熱発泡性樹脂シート(A)の圧延時に、無機繊維シート(C1)を積層し、膜厚1.5mmのシート状の熱発泡性樹脂シート(A)の一方の面に無機繊維シート(C1)が圧着された積層体(P1)([(C1)/(A)])を得た。
次いで、上記積層体(P1)と無機繊維シート(B1)を、[(B1)/(A)/(C1)]となるようにアクリル系接着剤を用いて積層し、積層体2を得た。
上記積層体(P1)2枚、及び無機繊維シート(B1)1枚を用い、[(C1)/(A)/(B1)/(A)/(C1)]となるように、(A)面と(B1)面をアクリル系接着剤で積層し、積層体3を得た。
上記積層体(P1)2枚、及び無機繊維シート(B1)1枚を用い、[(B1)/(C1)/(A)/(A)/(C1)]となるように、(B1)面と(C1)面、及び(A)面どうしをアクリル系接着剤で積層し、積層体4を得た。
上記積層体(P1)2枚、及び無機繊維シート(B)1枚を用い、[(B1)/(C1)/(A)/(C1)/(A)]となるように、(B1)面と(C1)面、及び(A)面と(C1)面をアクリル系接着剤で積層し、積層体5を得た。
上記積層体(P1)と無機繊維シート(B2)を、[(B2)/(A)/(C1)]となるようにアクリル系接着剤を用いて積層し、積層体6を得た。
上記積層体(P1)と無機繊維シート(B3)を、[(B3)/(A)/(C1)]となるようにアクリル系接着剤を用いて積層し、積層体7を得た。
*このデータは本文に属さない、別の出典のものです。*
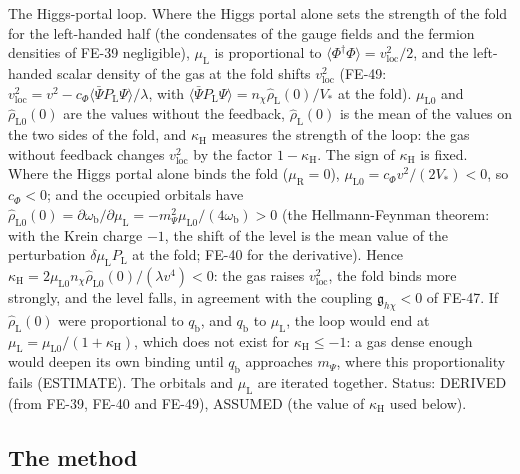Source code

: \documentclass[
  10pt,
]{article}
\begin{document}
The Higgs-portal loop. Where the Higgs portal alone sets the strength of
the fold for the left-handed half (the condensates of the gauge fields
and the fermion densities of FE-39 negligible), \(\mu_{\mathrm{L}}\) is
proportional to
\(\langle\Phi^\dagger\Phi\rangle = v_{\mathrm{loc}}^2/2\), and the
left-handed scalar density of the gas at the fold shifts
\(v_{\mathrm{loc}}^2\) (FE-49:
\(v_{\mathrm{loc}}^2 = v^2 - c_\Phi\langle\bar\Psi P_{\mathrm{L}}\Psi\rangle/\lambda\),
with
\(\langle\bar\Psi P_{\mathrm{L}}\Psi\rangle = n_\chi\hat\rho_{\mathrm{L}}(0)/V_*\)
at the fold). \(\mu_{\mathrm{L}0}\) and \(\hat\rho_{\mathrm{L}0}(0)\)
are the values without the feedback, \(\hat\rho_{\mathrm{L}}(0)\) is the
mean of the values on the two sides of the fold, and
\(\kappa_{\mathrm{H}}\) measures the strength of the loop: the gas
without feedback changes \(v_{\mathrm{loc}}^2\) by the factor
\(1 - \kappa_{\mathrm{H}}\). The sign of \(\kappa_{\mathrm{H}}\) is
fixed. Where the Higgs portal alone binds the fold
(\(\mu_{\mathrm{R}} = 0\)),
\(\mu_{\mathrm{L}0} = c_\Phi v^2/(2V_*) < 0\), so \(c_\Phi < 0\); and
the occupied orbitals have
\(\hat\rho_{\mathrm{L}0}(0) = \partial\omega_{\mathrm{b}}/\partial\mu_{\mathrm{L}} = -m_\Psi^2\mu_{\mathrm{L}0}/(4\omega_{\mathrm{b}}) > 0\)
(the Hellmann-Feynman theorem: with the Krein charge \(-1\), the shift
of the level is the mean value of the perturbation
\(\delta\mu_{\mathrm{L}}P_{\mathrm{L}}\) at the fold; FE-40 for the
derivative). Hence
\(\kappa_{\mathrm{H}} = 2\mu_{\mathrm{L}0}n_\chi\hat\rho_{\mathrm{L}0}(0)/(\lambda v^4) < 0\):
the gas raises \(v_{\mathrm{loc}}^2\), the fold binds more strongly, and
the level falls, in agreement with the coupling
\(\mathfrak{g}_{h\chi} < 0\) of FE-47. If \(\hat\rho_{\mathrm{L}}(0)\)
were proportional to \(q_{\mathrm{b}}\), and \(q_{\mathrm{b}}\) to
\(\mu_{\mathrm{L}}\), the loop would end at
\(\mu_{\mathrm{L}} = \mu_{\mathrm{L}0}/(1 + \kappa_{\mathrm{H}})\),
which does not exist for \(\kappa_{\mathrm{H}} \le -1\): a gas dense
enough would deepen its own binding until \(q_{\mathrm{b}}\) approaches
\(m_\Psi\), where this proportionality fails (ESTIMATE). The orbitals
and \(\mu_{\mathrm{L}}\) are iterated together. Status: DERIVED (from
FE-39, FE-40 and FE-49), ASSUMED (the value of \(\kappa_{\mathrm{H}}\)
used below).

\hypertarget{the-method}{%
\subsection{The method}\label{the-method}}
\end{document}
上記積層体(P1)と無機繊維シート(B4)を、[(B4)/(A)/(C1)]となるようにアクリル系接着剤を用いて積層し、積層体8を得た。
上記積層体(P1)と無機繊維シート(B5)を、[(B5)/(A)/(C1)]となるようにアクリル系接着剤を用いて積層し、積層体9を得た。
熱発泡性樹脂シート(A)の圧延時に、無機繊維シート(C2)を積層し、膜厚1.5mmのシート状の熱発泡性樹脂シート(A)の一方の面に無機繊維シート(C2)が圧着された積層体(P2)([(C2)/(A)])を得た。
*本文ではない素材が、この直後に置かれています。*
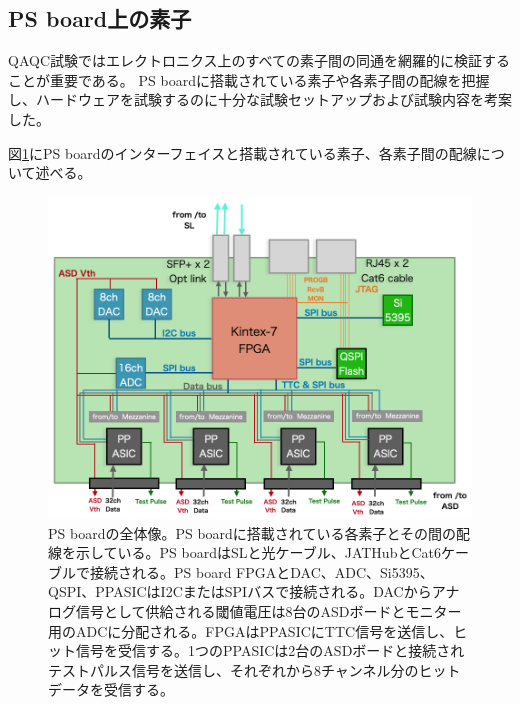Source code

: \newpage
\subsection{PS board上の素子}
\label{subsec_PSBelements}
QAQC試験ではエレクトロニクス上のすべての素子間の同通を網羅的に検証することが重要である。
PS boardに搭載されている素子や各素子間の配線を把握し、ハードウェアを試験するのに十分な試験セットアップおよび試験内容を考案した。

図\ref{PSBconcept}にPS boardのインターフェイスと搭載されている素子、各素子間の配線について述べる。

\begin{figure} 
\centering
\includegraphics[width=16cm]{fig/PSBoverall.png}
\caption[PSboardの全体像]{PS boardの全体像。PS boardに搭載されている各素子とその間の配線を示している。PS boardはSLと光ケーブル、JATHubとCat6ケーブルで接続される。PS board FPGAとDAC、ADC、Si5395、QSPI、PPASICはI2CまたはSPIバスで接続される。DACからアナログ信号として供給される閾値電圧は8台のASDボードとモニター用のADCに分配される。FPGAはPPASICにTTC信号を送信し、ヒット信号を受信する。1つのPPASICは2台のASDボードと接続されテストパルス信号を送信し、それぞれから8チャンネル分のヒットデータを受信する。}
\label{PSBconcept}
\end{figure}

\baselineskip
次いで、上記積層体(P2)と無機繊維シート(B1)を、[(B1)/(A)/(C2]となるようにアクリル系接着剤を用いて積層し、積層体10を得た。
熱発泡性樹脂シート(A)の圧延時に、無機繊維シート(C3)を積層し、膜厚1.5mmのシート状の熱発泡性樹脂シート(A)の一方の面に無機繊維シート(C3)が圧着された積層体(P3)([(C3)/(A)])を得た。
次いで、上記積層体(P3)と無機繊維シート(B1)を、[(B1)/(A)/(C3]となるようにアクリル系接着剤を用いて積層し、積層体11を得た。
熱発泡性樹脂シート(A)の圧延時に、無機繊維シート(C4)を積層し、膜厚1.5mmのシート状の熱発泡性樹脂シート(A)の一方の面に無機繊維シート(C4)が圧着された積層体(P4)([(C4)/(A)])を得た。
次いで、上記積層体(P4)と無機繊維シート(B1)を、[(B1)/(A)/(C4]となるようにアクリル系接着剤を用いて積層し、積層体12を得た。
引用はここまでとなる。